Freak_NL · on Nov 17, 2020

Outside of embedded software this really isn't that much of a problem any more.

Taking a random Wikipedia page as sample I get 46kB (UTF-8) versus 35kB (Shift-JIS). A random Japanese text from Project Gutenberg is roughly ⅔ of the size of the UTF-8 text in Shift-JIS.

Those are impressive enough numbers, but add just a single photograph to the Wikipedia page and it doesn't matter at all. Text is just pretty efficient, even if you use an encoding that supports every language in the world.

crazygringo · on Nov 17, 2020

First, that's because European languages have small alphabets. It's not like Chinese or Japanese with their many thousands of characters could have fit in those 2,048 spots anyways. So it makes sense to allocate the small common alphabets there.

Second, text is so comparatively tiny relative to photos, video, code, etc. that it really doesn't matter at all anyways.

Third, text is often zipped as well.
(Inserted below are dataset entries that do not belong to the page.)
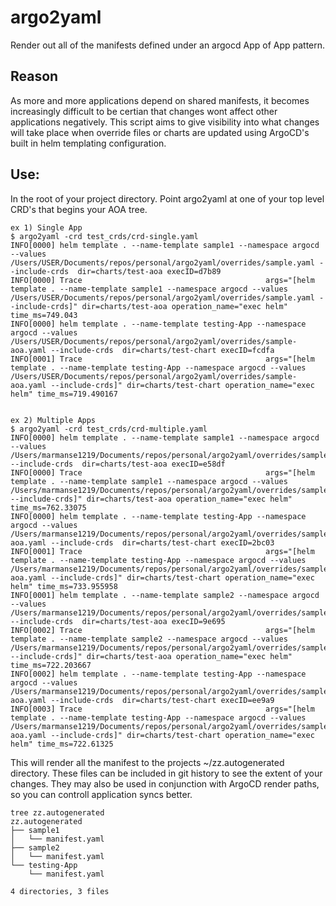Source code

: # argo2yaml

Render out all of the manifests defined under an argocd App of App pattern.

## Reason
As more and more applications depend on shared manifests, it becomes increasingly difficult to be certian that changes wont affect other applications negatively. 
This script aims to give visibility into what changes will take place when override files or charts are updated using ArgoCD's built in helm templating configuration.

## Use:
In the root of your project directory. Point argo2yaml at one of your top level CRD's that begins your AOA tree.
```SHELL
ex 1) Single App
$ argo2yaml -crd test_crds/crd-single.yaml
INFO[0000] helm template . --name-template sample1 --namespace argocd --values /Users/USER/Documents/repos/personal/argo2yaml/overrides/sample.yaml --include-crds  dir=charts/test-aoa execID=d7b89
INFO[0000] Trace                                         args="[helm template . --name-template sample1 --namespace argocd --values /Users/USER/Documents/repos/personal/argo2yaml/overrides/sample.yaml --include-crds]" dir=charts/test-aoa operation_name="exec helm" time_ms=749.043
INFO[0000] helm template . --name-template testing-App --namespace argocd --values /Users/USER/Documents/repos/personal/argo2yaml/overrides/sample-aoa.yaml --include-crds  dir=charts/test-chart execID=fcdfa
INFO[0001] Trace                                         args="[helm template . --name-template testing-App --namespace argocd --values /Users/USER/Documents/repos/personal/argo2yaml/overrides/sample-aoa.yaml --include-crds]" dir=charts/test-chart operation_name="exec helm" time_ms=719.490167


ex 2) Multiple Apps
$ argo2yaml -crd test_crds/crd-multiple.yaml
INFO[0000] helm template . --name-template sample1 --namespace argocd --values /Users/marmanse1219/Documents/repos/personal/argo2yaml/overrides/sample.yaml --include-crds  dir=charts/test-aoa execID=e58df
INFO[0000] Trace                                         args="[helm template . --name-template sample1 --namespace argocd --values /Users/marmanse1219/Documents/repos/personal/argo2yaml/overrides/sample.yaml --include-crds]" dir=charts/test-aoa operation_name="exec helm" time_ms=762.33075
INFO[0000] helm template . --name-template testing-App --namespace argocd --values /Users/marmanse1219/Documents/repos/personal/argo2yaml/overrides/sample-aoa.yaml --include-crds  dir=charts/test-chart execID=2bc03
INFO[0001] Trace                                         args="[helm template . --name-template testing-App --namespace argocd --values /Users/marmanse1219/Documents/repos/personal/argo2yaml/overrides/sample-aoa.yaml --include-crds]" dir=charts/test-chart operation_name="exec helm" time_ms=733.955958
INFO[0001] helm template . --name-template sample2 --namespace argocd --values /Users/marmanse1219/Documents/repos/personal/argo2yaml/overrides/sample.yaml --include-crds  dir=charts/test-aoa execID=9e695
INFO[0002] Trace                                         args="[helm template . --name-template sample2 --namespace argocd --values /Users/marmanse1219/Documents/repos/personal/argo2yaml/overrides/sample.yaml --include-crds]" dir=charts/test-aoa operation_name="exec helm" time_ms=722.203667
INFO[0002] helm template . --name-template testing-App --namespace argocd --values /Users/marmanse1219/Documents/repos/personal/argo2yaml/overrides/sample-aoa.yaml --include-crds  dir=charts/test-chart execID=ee9a9
INFO[0003] Trace                                         args="[helm template . --name-template testing-App --namespace argocd --values /Users/marmanse1219/Documents/repos/personal/argo2yaml/overrides/sample-aoa.yaml --include-crds]" dir=charts/test-chart operation_name="exec helm" time_ms=722.61325
```

This will render all the manifest to the projects ~/zz.autogenerated directory. These files can be included in git history to see the extent of your changes. They may also be used in conjunction with ArgoCD render paths, so you can controll application syncs better.

```SHELL
tree zz.autogenerated
zz.autogenerated
├── sample1
│   └── manifest.yaml
├── sample2
│   └── manifest.yaml
└── testing-App
    └── manifest.yaml

4 directories, 3 files
```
It's often zipped over HTTP. It's zipped when it sits inside of an EPUB. It's zipped when it sits inside a Word document. You can even configure MySQL to zip text fields in a database. Basically, whenever space is an issue, you can fix it.

So it's hard to see how this is any problem in practice at all, when phones and computers mostly ship with 32 GB of SSD minimum.

Dylan16807 · on Nov 18, 2020

The density drops off but it's still good density. It's not a problem. And the amount of CPU you need to do the bit shifts is negligible.

Shift JIS requires you to track extra context when you're actively using the text. That's going to take extra space. I bet that in most of the situations where shift JIS meaningfully wins out, you could get more benefit by using a combination of UTF-8 and Zstd.